Rompre avec sa famille : le juge peut l’ordonner dans l’intérêt du majeur protégé

Compte tenu du comportement particulièrement néfaste du frère d’un majeur protégé, et de l’impossibilité d’un encadrement des visites ou de contacts téléphoniques, la cour d’appel ayant déduit de ces constatations la nécessité d’une rupture totale du lien familial a statué dans l’intérêt de la tutélaire, justifiant légalement sa décision au regard des articles 459-2 et 415, alinéa 3, du Code civil et 8 Conv. EDH d’interdire au demandeur toute relation avec sa sœur.

Un jugement du 5 septembre 2011 avait placé une femme sous tutelle pour une durée de cinq ans.

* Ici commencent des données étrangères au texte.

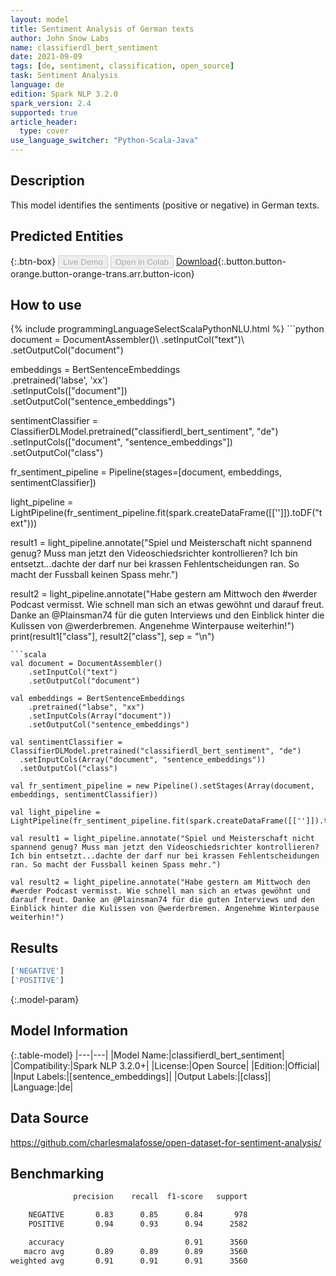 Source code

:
 ```yaml
---
layout: model
title: Sentiment Analysis of German texts
author: John Snow Labs
name: classifierdl_bert_sentiment
date: 2021-09-09
tags: [de, sentiment, classification, open_source]
task: Sentiment Analysis
language: de
edition: Spark NLP 3.2.0
spark_version: 2.4
supported: true
article_header:
  type: cover
use_language_switcher: "Python-Scala-Java"
---
```


## Description

This model identifies the sentiments (positive or negative) in German texts.

## Predicted Entities



{:.btn-box}
<button class="button button-orange" disabled>Live Demo</button>
<button class="button button-orange" disabled>Open in Colab</button>
[Download](https://s3.amazonaws.com/auxdata.johnsnowlabs.com/public/models/classifierdl_bert_sentiment_de_3.2.0_2.4_1631184887201.zip){:.button.button-orange.button-orange-trans.arr.button-icon}

## How to use



<div class="tabs-box" markdown="1">
{% include programmingLanguageSelectScalaPythonNLU.html %}
```python
document = DocumentAssembler()\
    .setInputCol("text")\
    .setOutputCol("document")

embeddings = BertSentenceEmbeddings\
    .pretrained('labse', 'xx') \
    .setInputCols(["document"])\
    .setOutputCol("sentence_embeddings")

sentimentClassifier = ClassifierDLModel.pretrained("classifierdl_bert_sentiment", "de") \
  .setInputCols(["document", "sentence_embeddings"]) \
  .setOutputCol("class")

fr_sentiment_pipeline = Pipeline(stages=[document, embeddings, sentimentClassifier])

light_pipeline = LightPipeline(fr_sentiment_pipeline.fit(spark.createDataFrame([['']]).toDF("text")))

result1 = light_pipeline.annotate("Spiel und Meisterschaft nicht spannend genug? Muss man jetzt den Videoschiedsrichter kontrollieren? Ich bin entsetzt...dachte der darf nur bei krassen Fehlentscheidungen ran. So macht der Fussball keinen Spass mehr.")

result2 = light_pipeline.annotate("Habe gestern am Mittwoch den #werder Podcast vermisst. Wie schnell man sich an etwas gewöhnt und darauf freut. Danke an @Plainsman74 für die guten Interviews und den Einblick hinter die Kulissen von @werderbremen. Angenehme Winterpause weiterhin!")
print(result1["class"], result2["class"], sep = "\n")
```
```scala
val document = DocumentAssembler()
    .setInputCol("text")
    .setOutputCol("document")

val embeddings = BertSentenceEmbeddings
    .pretrained("labse", "xx") 
    .setInputCols(Array("document"))
    .setOutputCol("sentence_embeddings")

val sentimentClassifier = ClassifierDLModel.pretrained("classifierdl_bert_sentiment", "de") 
  .setInputCols(Array("document", "sentence_embeddings")) 
  .setOutputCol("class")

val fr_sentiment_pipeline = new Pipeline().setStages(Array(document, embeddings, sentimentClassifier))

val light_pipeline = LightPipeline(fr_sentiment_pipeline.fit(spark.createDataFrame([['']]).toDF("text")))

val result1 = light_pipeline.annotate("Spiel und Meisterschaft nicht spannend genug? Muss man jetzt den Videoschiedsrichter kontrollieren? Ich bin entsetzt...dachte der darf nur bei krassen Fehlentscheidungen ran. So macht der Fussball keinen Spass mehr.")

val result2 = light_pipeline.annotate("Habe gestern am Mittwoch den #werder Podcast vermisst. Wie schnell man sich an etwas gewöhnt und darauf freut. Danke an @Plainsman74 für die guten Interviews und den Einblick hinter die Kulissen von @werderbremen. Angenehme Winterpause weiterhin!")

```
</div>

## Results

```bash
['NEGATIVE']
['POSITIVE']
```

{:.model-param}
## Model Information

{:.table-model}
|---|---|
|Model Name:|classifierdl_bert_sentiment|
|Compatibility:|Spark NLP 3.2.0+|
|License:|Open Source|
|Edition:|Official|
|Input Labels:|[sentence_embeddings]|
|Output Labels:|[class]|
|Language:|de|

## Data Source

https://github.com/charlesmalafosse/open-dataset-for-sentiment-analysis/

## Benchmarking

```bash
              precision    recall  f1-score   support

    NEGATIVE       0.83      0.85      0.84       978
    POSITIVE       0.94      0.93      0.94      2582

    accuracy                           0.91      3560
   macro avg       0.89      0.89      0.89      3560
weighted avg       0.91      0.91      0.91      3560
```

Lors du renouvellement de la mesure, le 11 juillet 2016, le juge des tutelles avait, après une ordonnance de dispense d’audition datée du 7 juin 2016, désigné un mandataire judiciaire à la protection des majeurs en qualité de tuteur.

Un arrêt du 17 mai 2018, rendu après une expertise médicale, avait confirmé ce jugement et rejeté la demande du frère de la majeure protégée tendant à être désigné en qualité de tuteur.

Par requête du 27 avril 2018, le tuteur avait saisi avec succès le juge des tutelles afin d’interdire les visites que le frère de l’incapable avait coutume de lui rendre. Le frère faisait grief à la juridiction de lui avoir interdit toute visite et même tout contact, notamment téléphonique, avec sa sœur, alors que l’interdiction pure et simple faite à un parent d’entretenir une relation avec un majeur protégé ne peut être prononcée que dans la mesure où elle est strictement nécessaire, ce qui suppose que toute autre mesure moins contraignante, en vertu des principes de nécessité et de subsidiarité applicables aux mesures applicables aux incapables, ait été envisagée avant d’être jugée insuffisante. Aussi bien, selon le demandeur au pourvoi, en ayant prononcé une telle mesure sans justifier de la nécessité de cette rupture totale du lien familial au lieu d’un simple encadrement des relations avec sa sœur, la cour d’appel aurait privé sa décision de base légale au regard des articles 459-2 et 415 du Code civil, ainsi que l’article 8 de la Convention européenne des droits de l'homme garantissant le droit au respect de la vie familiale.

Au nom de l’intérêt du majeur protégé tel qu’il fut souverainement apprécié par les juges du fond, la Cour de cassation rejette le pourvoi. Tout d’abord, la cour d’appel avait relevé, à l’appui d’un rapport d’expertise médicale confirmant, conformément aux conclusions des nombreux certificats médicaux communiqués par le frère de l’incapable lui-même, les troubles graves de la personnalité et du comportement dont sa sœur souffrait, en rapport avec une structure psychotique de type schizophrénique, et précisé que celle-ci n'était pas à même d'exprimer sa volonté de manière cohérente et adaptée. 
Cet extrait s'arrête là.